Rose Dyson never thought that she would discover how truly terrible it was to have two Caretakers and a clockwork owl in a kitchen. Some of the Caretakers at Tamerlane house were actually rather splendid at cooking or baking. Others stayed far away from the kitchens, leaving the kitchen work to the feast beasts. One of those who refrained from any kind of cooking or baking, was currently wondering how he had ever gotten into this situation.

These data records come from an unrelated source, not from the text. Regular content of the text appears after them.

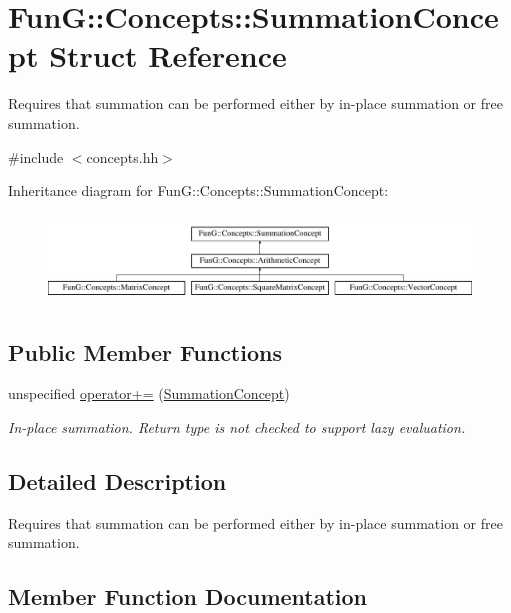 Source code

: \hypertarget{structFunG_1_1Concepts_1_1SummationConcept}{}\section{Fun\+G\+:\+:Concepts\+:\+:Summation\+Concept Struct Reference}
\label{structFunG_1_1Concepts_1_1SummationConcept}


Requires that summation can be performed either by in-\/place summation or free summation.  




{\ttfamily \#include $<$concepts.\+hh$>$}

Inheritance diagram for Fun\+G\+:\+:Concepts\+:\+:Summation\+Concept\+:\begin{figure}[H]
\begin{center}
\leavevmode
\includegraphics[height=2.352941cm]{structFunG_1_1Concepts_1_1SummationConcept}
\end{center}
\end{figure}
\subsection*{Public Member Functions}
\begin{DoxyCompactItemize}
\item 
unspecified \hyperlink{structFunG_1_1Concepts_1_1SummationConcept_aa8214ca88fddf74e3bc9e7dbfe2b606f}{operator+=} (\hyperlink{structFunG_1_1Concepts_1_1SummationConcept}{Summation\+Concept})
\begin{DoxyCompactList}\small\item\em In-\/place summation. Return type is not checked to support lazy evaluation. \end{DoxyCompactList}\end{DoxyCompactItemize}


\subsection{Detailed Description}
Requires that summation can be performed either by in-\/place summation or free summation. 

\subsection{Member Function Documentation}
\hypertarget{structFunG_1_1Concepts_1_1SummationConcept_aa8214ca88fddf74e3bc9e7dbfe2b606f}{}
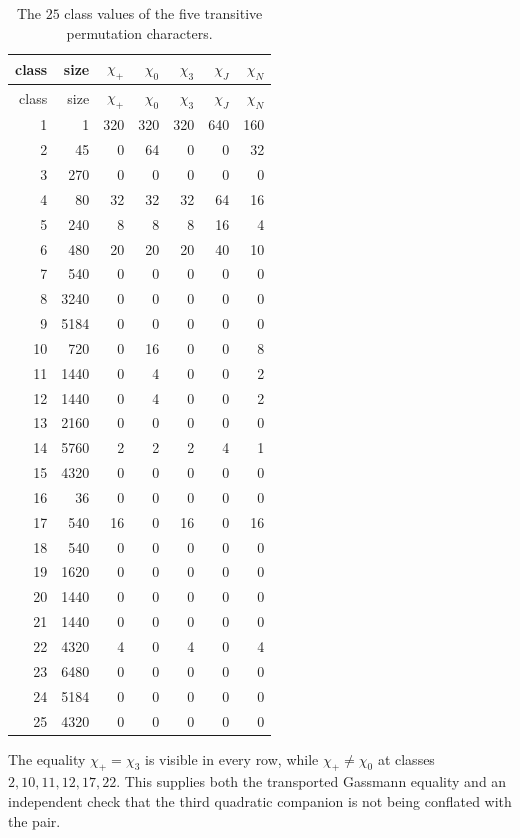 \begin{longtable}{@{}rrrrrrr@{}}
\caption{The $25$ class values of the five transitive permutation
characters.}
\label{tab:character-vectors}\\
\toprule
class & size & $\chi_+$ & $\chi_0$ & $\chi_3$ & $\chi_J$ & $\chi_N$\\
\midrule
\endfirsthead
\toprule
class & size & $\chi_+$ & $\chi_0$ & $\chi_3$ & $\chi_J$ & $\chi_N$\\
\midrule
\endhead
1  & 1    & 320 & 320 & 320 & 640 & 160\\
2  & 45   & 0   & 64  & 0   & 0   & 32\\
3  & 270  & 0   & 0   & 0   & 0   & 0\\
4  & 80   & 32  & 32  & 32  & 64  & 16\\
5  & 240  & 8   & 8   & 8   & 16  & 4\\
6  & 480  & 20  & 20  & 20  & 40  & 10\\
7  & 540  & 0   & 0   & 0   & 0   & 0\\
8  & 3240 & 0   & 0   & 0   & 0   & 0\\
9  & 5184 & 0   & 0   & 0   & 0   & 0\\
10 & 720  & 0   & 16  & 0   & 0   & 8\\
11 & 1440 & 0   & 4   & 0   & 0   & 2\\
12 & 1440 & 0   & 4   & 0   & 0   & 2\\
13 & 2160 & 0   & 0   & 0   & 0   & 0\\
14 & 5760 & 2   & 2   & 2   & 4   & 1\\
15 & 4320 & 0   & 0   & 0   & 0   & 0\\
16 & 36   & 0   & 0   & 0   & 0   & 0\\
17 & 540  & 16  & 0   & 16  & 0   & 16\\
18 & 540  & 0   & 0   & 0   & 0   & 0\\
19 & 1620 & 0   & 0   & 0   & 0   & 0\\
20 & 1440 & 0   & 0   & 0   & 0   & 0\\
21 & 1440 & 0   & 0   & 0   & 0   & 0\\
22 & 4320 & 4   & 0   & 4   & 0   & 4\\
23 & 6480 & 0   & 0   & 0   & 0   & 0\\
24 & 5184 & 0   & 0   & 0   & 0   & 0\\
25 & 4320 & 0   & 0   & 0   & 0   & 0\\
\bottomrule
\end{longtable}
The equality $\chi_+=\chi_3$ is visible in every row, while
$\chi_+\ne\chi_0$ at classes $2,10,11,12,17,22$.  This supplies both the
transported Gassmann equality and an independent check that the third
quadratic companion is not being conflated with the pair.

It hadn’t been anything drastic, Charles Williams had simply been looking for his dear friend Fred the Badger, who was also a Caretaker, and had at one point, been Charles’ apprentice. He had gone to the kitchens to look for his friend, for he knew the little mammal occasionally liked to remake his grandfather’s blueberry muffins. Sure enough, Fred was there, just sliding a batch into the oven. Unfortunately for Charles, Fred saw him, thanked him, and immediately rushed off before the Caretaker could ask what was going on. It wasn’t but a few minutes before another came in.

“If it isn’t a Caretaker,” droned Archimedes, the clockwork owl, “I suppose the little one thought you were here to keep an eye on the muffins while he went to help Uncas with something.”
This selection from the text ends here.